Rust-GPU/rust-cuda

Add ahead-of-time compilation support to cuda builder

Opened this issue · 8 comments

From my knowledge/understanding, cuda_builder only supports JIT compilation. It would be beneficial for user adoption and performance for larger kernel sizes if we provided support for AOT compilation. Not sure if anything other than changes to cuda_builder would be necessary. Thanks @jorge-ortega for helping me flesh out this idea a little more.

This post from Nvidia provides more context. Today, CudaBuilder uses the nvvm backend to compile crates to PTX. The host then loads and JITs through the driver API. Either the backend or CudaBuilder could pass the generated PTX to ptxas to creates AOT compiled cubins that could be loaded by the driver.

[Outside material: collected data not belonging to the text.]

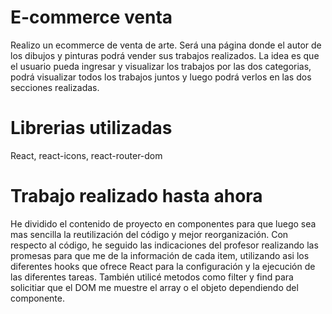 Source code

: # E-commerce venta
Realizo un ecommerce de venta de arte. Será una página donde el autor de los dibujos y pinturas podrá vender sus trabajos realizados. La idea es que el usuario pueda ingresar y visualizar los trabajos por las dos categorias, podrá visualizar todos los  trabajos juntos y luego podrá verlos en las dos secciones realizadas.

# Librerias utilizadas
React, react-icons, react-router-dom

# Trabajo realizado hasta ahora
He dividido el contenido de proyecto en componentes para que luego sea mas sencilla la reutilización del código y mejor reorganización.
Con respecto al código, he seguido las indicaciones del profesor realizando las promesas para que me de la información de cada item, utilizando asi los diferentes hooks que ofrece React para la configuración y la ejecución de las diferentes tareas. También utilicé metodos como filter y find para solicitiar que el DOM me muestre el array o el objeto dependiendo del componente.

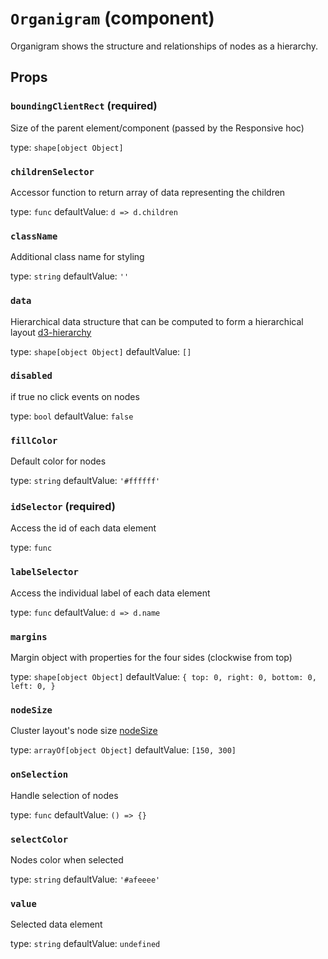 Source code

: `Organigram` (component)
========================

Organigram shows the structure and relationships of nodes as a hierarchy.

Props
-----

### `boundingClientRect` (required)

Size of the parent element/component (passed by the Responsive hoc)

type: `shape[object Object]`


### `childrenSelector`

Accessor function to return array of data representing the children

type: `func`
defaultValue: `d => d.children`


### `className`

Additional class name for styling

type: `string`
defaultValue: `''`


### `data`

Hierarchical data structure that can be computed to form a hierarchical layout
<a href="https://github.com/d3/d3-hierarchy">d3-hierarchy</a>

type: `shape[object Object]`
defaultValue: `[]`


### `disabled`

if true no click events on nodes

type: `bool`
defaultValue: `false`


### `fillColor`

Default color for nodes

type: `string`
defaultValue: `'#ffffff'`


### `idSelector` (required)

Access the id of each data element

type: `func`


### `labelSelector`

Access the individual label of each data element

type: `func`
defaultValue: `d => d.name`


### `margins`

Margin object with properties for the four sides (clockwise from top)

type: `shape[object Object]`
defaultValue: `{
    top: 0,
    right: 0,
    bottom: 0,
    left: 0,
}`


### `nodeSize`

Cluster layout's node size
<a href="https://github.com/d3/d3-hierarchy#cluster_nodeSize">nodeSize</a>

type: `arrayOf[object Object]`
defaultValue: `[150, 300]`


### `onSelection`

Handle selection of nodes

type: `func`
defaultValue: `() => {}`


### `selectColor`

Nodes color when selected

type: `string`
defaultValue: `'#afeeee'`


### `value`

Selected data element

type: `string`
defaultValue: `undefined`

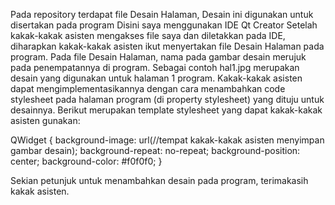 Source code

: Pada repository terdapat file Desain Halaman, Desain ini digunakan untuk disertakan pada program
Disini saya menggunakan IDE Qt Creator
Setelah kakak-kakak asisten mengakses file saya dan diletakkan pada IDE, diharapkan kakak-kakak asisten ikut menyertakan file Desain Halaman pada program.
Pada file Desain Halaman, nama pada gambar desain merujuk pada penempatannya di program.
Sebagai contoh hal1.jpg merupakan desain yang digunakan untuk halaman 1 program.
Kakak-kakak asisten dapat mengimplementasikannya dengan cara menambahkan code stylesheet pada halaman program (di property stylesheet) yang dituju untuk desainnya.
Berikut merupakan template stylesheet yang dapat kakak-kakak asisten gunakan:

QWidget {
    background-image: url(//tempat kakak-kakak asisten menyimpan gambar desain);
    background-repeat: no-repeat;
    background-position: center;
    background-color: #f0f0f0; 
}

Sekian petunjuk untuk menambahkan desain pada program, terimakasih kakak asisten.
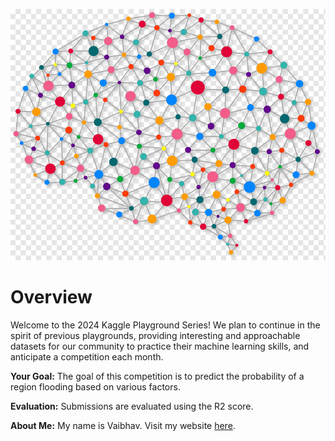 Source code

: <!-- ![Kaggle Logo](https://www.kaggle.com/static/images/site-logo.png) -->

![Kaggle Logo](/assets/png-transparent-artificial-neural-network-deep-learning-convolutional-neural-network-machine-learning-statistical-classification-brain-miscellaneous-people-symmetry.png)

# Overview

Welcome to the 2024 Kaggle Playground Series! We plan to continue in the spirit of previous playgrounds, providing interesting and approachable datasets for our community to practice their machine learning skills, and anticipate a competition each month.

**Your Goal:** The goal of this competition is to predict the probability of a region flooding based on various factors.

**Evaluation:**
Submissions are evaluated using the R2 score.

**About Me:**
My name is Vaibhav. Visit my website [here](https://vaibhav.vercel.app/).
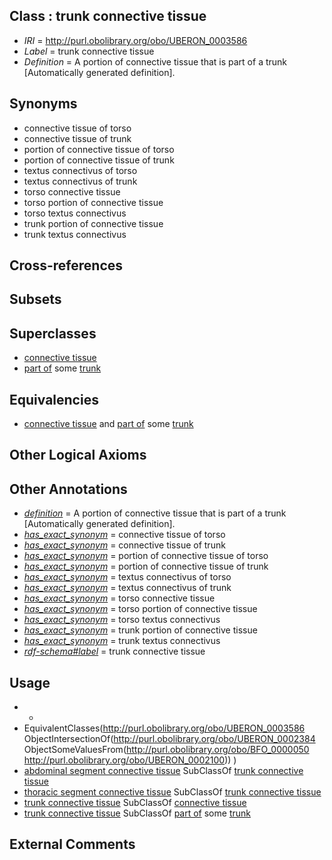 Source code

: 
## Class : trunk connective tissue

 * *IRI* = http://purl.obolibrary.org/obo/UBERON_0003586
 * *Label* = trunk connective tissue
 * *Definition* = A portion of connective tissue that is part of a trunk [Automatically generated definition].

## Synonyms

 * connective tissue of torso
 * connective tissue of trunk
 * portion of connective tissue of torso
 * portion of connective tissue of trunk
 * textus connectivus of torso
 * textus connectivus of trunk
 * torso connective tissue
 * torso portion of connective tissue
 * torso textus connectivus
 * trunk portion of connective tissue
 * trunk textus connectivus

## Cross-references


## Subsets


## Superclasses

 * [connective tissue](../../UBERON/84/UBERON_0002384.md)
 * [part of](../../BFO/50/BFO_0000050.md) some [trunk](../../UBERON/00/UBERON_0002100.md)

## Equivalencies

 * [connective tissue](../../UBERON/84/UBERON_0002384.md) and [part of](../../BFO/50/BFO_0000050.md) some [trunk](../../UBERON/00/UBERON_0002100.md)

## Other Logical Axioms


## Other Annotations

 * *[definition](../../IAO/15/IAO_0000115.md)* = A portion of connective tissue that is part of a trunk [Automatically generated definition].
 * *[has_exact_synonym](../../ym/oboInOwl#hasExactSynonym.md)* = connective tissue of torso
 * *[has_exact_synonym](../../ym/oboInOwl#hasExactSynonym.md)* = connective tissue of trunk
 * *[has_exact_synonym](../../ym/oboInOwl#hasExactSynonym.md)* = portion of connective tissue of torso
 * *[has_exact_synonym](../../ym/oboInOwl#hasExactSynonym.md)* = portion of connective tissue of trunk
 * *[has_exact_synonym](../../ym/oboInOwl#hasExactSynonym.md)* = textus connectivus of torso
 * *[has_exact_synonym](../../ym/oboInOwl#hasExactSynonym.md)* = textus connectivus of trunk
 * *[has_exact_synonym](../../ym/oboInOwl#hasExactSynonym.md)* = torso connective tissue
 * *[has_exact_synonym](../../ym/oboInOwl#hasExactSynonym.md)* = torso portion of connective tissue
 * *[has_exact_synonym](../../ym/oboInOwl#hasExactSynonym.md)* = torso textus connectivus
 * *[has_exact_synonym](../../ym/oboInOwl#hasExactSynonym.md)* = trunk portion of connective tissue
 * *[has_exact_synonym](../../ym/oboInOwl#hasExactSynonym.md)* = trunk textus connectivus
 * *[rdf-schema#label](../../el/rdf-schema#label.md)* = trunk connective tissue

## Usage

 * -
 * EquivalentClasses(<http://purl.obolibrary.org/obo/UBERON_0003586> ObjectIntersectionOf(<http://purl.obolibrary.org/obo/UBERON_0002384> ObjectSomeValuesFrom(<http://purl.obolibrary.org/obo/BFO_0000050> <http://purl.obolibrary.org/obo/UBERON_0002100>)) )
 * [abdominal segment connective tissue](../../UBERON/38/UBERON_0003838.md) SubClassOf [trunk connective tissue](../../UBERON/86/UBERON_0003586.md)
 * [thoracic segment connective tissue](../../UBERON/37/UBERON_0003837.md) SubClassOf [trunk connective tissue](../../UBERON/86/UBERON_0003586.md)
 * [trunk connective tissue](../../UBERON/86/UBERON_0003586.md) SubClassOf [connective tissue](../../UBERON/84/UBERON_0002384.md)
 * [trunk connective tissue](../../UBERON/86/UBERON_0003586.md) SubClassOf [part of](../../BFO/50/BFO_0000050.md) some [trunk](../../UBERON/00/UBERON_0002100.md)

## External Comments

I think it would be more idiomatic to treat this this as a different target or a a feature of the target like target-cpu=native. Thoughts?

I think it would be more idiomatic to treat this this as a different target or a a feature of the target like target-cpu=native. Thoughts?

I personally think that it's just a part of pipeline where Rust - PTX - fatbin. Maybe we should support a more complete pipeline and let user devide to what part should the builder build until?

I agree that this is more of a build pipeline option. Our current pipeline is disjointed, and users have to glue the ptx into their host binaries themselves. We should target getting fatbins embedded into the final host binary to match what nvcc does. That's different from what's being asked here but does get us a step towards that.

Sure, but I'm thinking for future integration in rustc...I actually think this maps pretty close to crate_type!

Possibly useful techniques: https://github.com/calebzulawski/multiversion

For large language model optimizations, there are a lot of kernels that are written specialized for a specific NVidia card and using CPU to select based on the user input and the card used. multiversion is probably useful but not flexible enough. Anyway, people can come back to the default match case to take back control and flexibility.

Right, that is why I said "techniques" rather than saying it is useful on its own 😁.

I think it is most idiomatic to use crate_type for jit vs AOT and target features for device-specific features (including target-gpu=native), similar to what rustc uses for CPU (target-cpu) and rust-gpu uses for capabilities and extensions (https://github.com/Rust-GPU/rust-gpu/blob/698f10ac14b7c952394ac5620004e4e973308902/crates/spirv-std/src/arch.rs#L151).